(What the task requires)
Below are the records; copy exactly the lines from the first through the one containing "2. Scroll to", both included, and leave out the pictures.

Recorded data

※

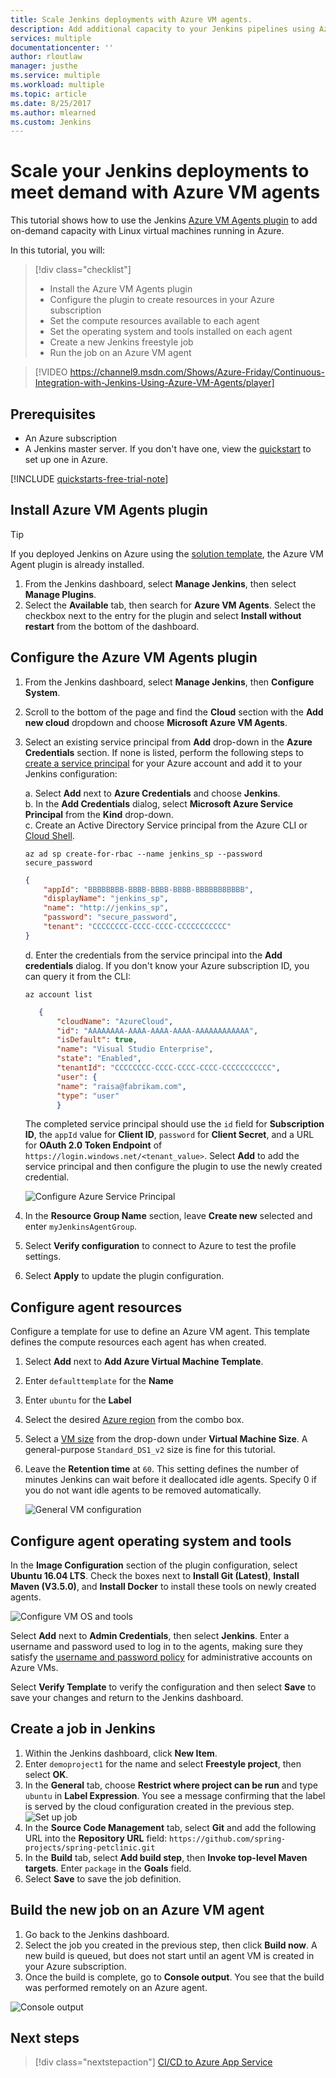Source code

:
 ```yaml
---
title: Scale Jenkins deployments with Azure VM agents. 
description: Add additional capacity to your Jenkins pipelines using Azure virtual machines with the Jenkins Azure VM Agent plug-in.
services: multiple
documentationcenter: ''
author: rloutlaw
manager: justhe
ms.service: multiple
ms.workload: multiple
ms.topic: article
ms.date: 8/25/2017
ms.author: mlearned
ms.custom: Jenkins
---
```


# Scale your Jenkins deployments to meet demand with Azure VM agents

This tutorial shows how to use the Jenkins [Azure VM Agents plugin](https://plugins.jenkins.io/azure-vm-agents) to add on-demand capacity with Linux virtual machines running in Azure.

In this tutorial, you will:

> [!div class="checklist"]
> * Install the Azure VM Agents plugin
> * Configure the plugin to create resources in your Azure subscription
> * Set the compute resources available to each agent
> * Set the operating system and tools installed on each agent
> * Create a new Jenkins freestyle job
> * Run the job on an Azure VM agent

> [!VIDEO https://channel9.msdn.com/Shows/Azure-Friday/Continuous-Integration-with-Jenkins-Using-Azure-VM-Agents/player]

## Prerequisites

* An Azure subscription
* A Jenkins master server. If you don't have one, view the [quickstart](install-jenkins-solution-template.md) to set up one in Azure.

[!INCLUDE [quickstarts-free-trial-note](../../includes/quickstarts-free-trial-note.md)]

## Install Azure VM Agents plugin

> [!TIP]
> If you deployed Jenkins on Azure using the [solution template](install-jenkins-solution-template.md), the Azure VM Agent plugin is already installed.

1. From the Jenkins dashboard, select **Manage Jenkins**, then select **Manage Plugins**.
2. Select the **Available** tab, then search for **Azure VM Agents**. Select the checkbox next to the entry for the plugin and select **Install without restart** from the bottom of the dashboard.

## Configure the Azure VM Agents plugin

1. From the Jenkins dashboard, select **Manage Jenkins**, then **Configure System**.
2. Scroll to the bottom of the page and find the **Cloud** section with the  **Add new cloud** dropdown and choose **Microsoft Azure VM Agents**.
3. Select an existing service principal from **Add** drop-down in the **Azure Credentials** section. If none is listed, perform the following steps to [create a service principal](/cli/azure/create-an-azure-service-principal-azure-cli?toc=%2fazure%2fazure-resource-manager) for your Azure account and add it to your Jenkins configuration:   

    a. Select **Add** next to **Azure Credentials** and choose **Jenkins**.   
    b. In the **Add Credentials** dialog, select **Microsoft Azure Service Principal** from the **Kind** drop-down.   
    c. Create an Active Directory Service principal from the Azure CLI or [Cloud Shell](/azure/cloud-shell/overview).
    
    ```azurecli-interactive
    az ad sp create-for-rbac --name jenkins_sp --password secure_password
    ```

    ```json
    {
        "appId": "BBBBBBBB-BBBB-BBBB-BBBB-BBBBBBBBBBB",
        "displayName": "jenkins_sp",
        "name": "http://jenkins_sp",
        "password": "secure_password",
        "tenant": "CCCCCCCC-CCCC-CCCC-CCCCCCCCCCC"
    }
    ```
    d. Enter the credentials from the service principal into the **Add credentials** dialog. If you don't know your Azure subscription ID, you can query it from the CLI:
     
     ```azurecli-interactive
     az account list
     ```

     ```json
        {
            "cloudName": "AzureCloud",
            "id": "AAAAAAAA-AAAA-AAAA-AAAA-AAAAAAAAAAAA",
            "isDefault": true,
            "name": "Visual Studio Enterprise",
            "state": "Enabled",
            "tenantId": "CCCCCCCC-CCCC-CCCC-CCCC-CCCCCCCCCCC",
            "user": {
            "name": "raisa@fabrikam.com",
            "type": "user"
            }
     ```

    The completed service principal should use the `id` field for **Subscription ID**, the `appId` value for **Client ID**, `password` for **Client Secret**, and a URL for **OAuth 2.0 Token Endpoint** of `https://login.windows.net/<tenant_value>`. Select **Add** to add the service principal and then configure the plugin to use the newly created credential.

    ![Configure Azure Service Principal](./media/jenkins-azure-vm-agents/new-service-principal.png)

    

4. In the **Resource Group Name** section, leave **Create new** selected and enter `myJenkinsAgentGroup`.
5. Select **Verify configuration** to connect to Azure to test the profile settings.
6. Select **Apply** to update the plugin configuration.

## Configure agent resources

Configure a template for use to define an Azure VM agent. This template defines the compute resources each agent has when created.

1. Select **Add** next to **Add Azure Virtual Machine Template**.
2. Enter `defaulttemplate` for the **Name**
3. Enter `ubuntu` for the **Label**
4. Select the desired [Azure region](https://azure.microsoft.com/regions/?ref=microsoft.com&utm_source=microsoft.com&utm_medium=docs&utm_campaign=visualstudio) from the combo box.
5. Select a [VM size](/azure/virtual-machines/linux/sizes) from the drop-down under **Virtual Machine Size**. A general-purpose `Standard_DS1_v2` size is fine for this tutorial.   
6. Leave the **Retention time** at `60`. This setting defines the number of minutes Jenkins can wait before it deallocated idle agents. Specify 0 if you do not want idle agents to be removed automatically.

   ![General VM configuration](./media/jenkins-azure-vm-agents/general-config.png)

## Configure agent operating system and tools

In the **Image Configuration** section of the plugin configuration, select **Ubuntu 16.04 LTS**. Check the boxes next to **Install Git (Latest)**, **Install Maven (V3.5.0)**, and **Install Docker** to install these tools on newly created agents.

![Configure VM OS and tools](./media/jenkins-azure-vm-agents/jenkins-os-config.png)

Select **Add** next to **Admin Credentials**, then select **Jenkins**. Enter a username and password used to log in to the agents, making sure they satisfy the [username and password policy](/azure/virtual-machines/linux/faq#what-are-the-username-requirements-when-creating-a-vm) for administrative accounts on Azure VMs.

Select **Verify Template** to verify the configuration and then select **Save** to save your changes and return to the Jenkins dashboard.

## Create a job in Jenkins

1. Within the Jenkins dashboard, click **New Item**. 
2. Enter `demoproject1` for the name and select **Freestyle project**, then select **OK**.
3. In the **General** tab, choose **Restrict where project can be run** and type `ubuntu` in **Label Expression**. You see a message confirming that the label is served by the cloud configuration created in the previous step. 
   ![Set up job](./media/jenkins-azure-vm-agents/job-config.png)
4. In the **Source Code Management** tab, select **Git** and add the following URL into the **Repository URL** field: `https://github.com/spring-projects/spring-petclinic.git`
5. In the **Build** tab, select **Add build step**, then **Invoke top-level Maven targets**. Enter `package` in the **Goals** field.
6. Select **Save** to save the job definition.

## Build the new job on an Azure VM agent

1. Go back to the Jenkins dashboard.
2. Select the job you created in the previous step, then click **Build now**. A new build is queued, but does not start until an agent VM is created in your Azure subscription.
3. Once the build is complete, go to **Console output**. You see that the build was performed remotely on an Azure agent.

![Console output](./media/jenkins-azure-vm-agents/console-output.png)

## Next steps

> [!div class="nextstepaction"]
> [CI/CD to Azure App Service](java-deploy-webapp-tutorial.md)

※

(Solution to this exercise)
Source code

:
 ```yaml
---
title: Scale Jenkins deployments with Azure VM agents. 
description: Add additional capacity to your Jenkins pipelines using Azure virtual machines with the Jenkins Azure VM Agent plug-in.
services: multiple
documentationcenter: ''
author: rloutlaw
manager: justhe
ms.service: multiple
ms.workload: multiple
ms.topic: article
ms.date: 8/25/2017
ms.author: mlearned
ms.custom: Jenkins
---
```


# Scale your Jenkins deployments to meet demand with Azure VM agents

This tutorial shows how to use the Jenkins [Azure VM Agents plugin](https://plugins.jenkins.io/azure-vm-agents) to add on-demand capacity with Linux virtual machines running in Azure.

In this tutorial, you will:

> [!div class="checklist"]
> * Install the Azure VM Agents plugin
> * Configure the plugin to create resources in your Azure subscription
> * Set the compute resources available to each agent
> * Set the operating system and tools installed on each agent
> * Create a new Jenkins freestyle job
> * Run the job on an Azure VM agent

> [!VIDEO https://channel9.msdn.com/Shows/Azure-Friday/Continuous-Integration-with-Jenkins-Using-Azure-VM-Agents/player]

## Prerequisites

* An Azure subscription
* A Jenkins master server. If you don't have one, view the [quickstart](install-jenkins-solution-template.md) to set up one in Azure.

[!INCLUDE [quickstarts-free-trial-note](../../includes/quickstarts-free-trial-note.md)]

## Install Azure VM Agents plugin

> [!TIP]
> If you deployed Jenkins on Azure using the [solution template](install-jenkins-solution-template.md), the Azure VM Agent plugin is already installed.

1. From the Jenkins dashboard, select **Manage Jenkins**, then select **Manage Plugins**.
2. Select the **Available** tab, then search for **Azure VM Agents**. Select the checkbox next to the entry for the plugin and select **Install without restart** from the bottom of the dashboard.

## Configure the Azure VM Agents plugin

1. From the Jenkins dashboard, select **Manage Jenkins**, then **Configure System**.
2. Scroll to the bottom of the page and find the **Cloud** section with the  **Add new cloud** dropdown and choose **Microsoft Azure VM Agents**.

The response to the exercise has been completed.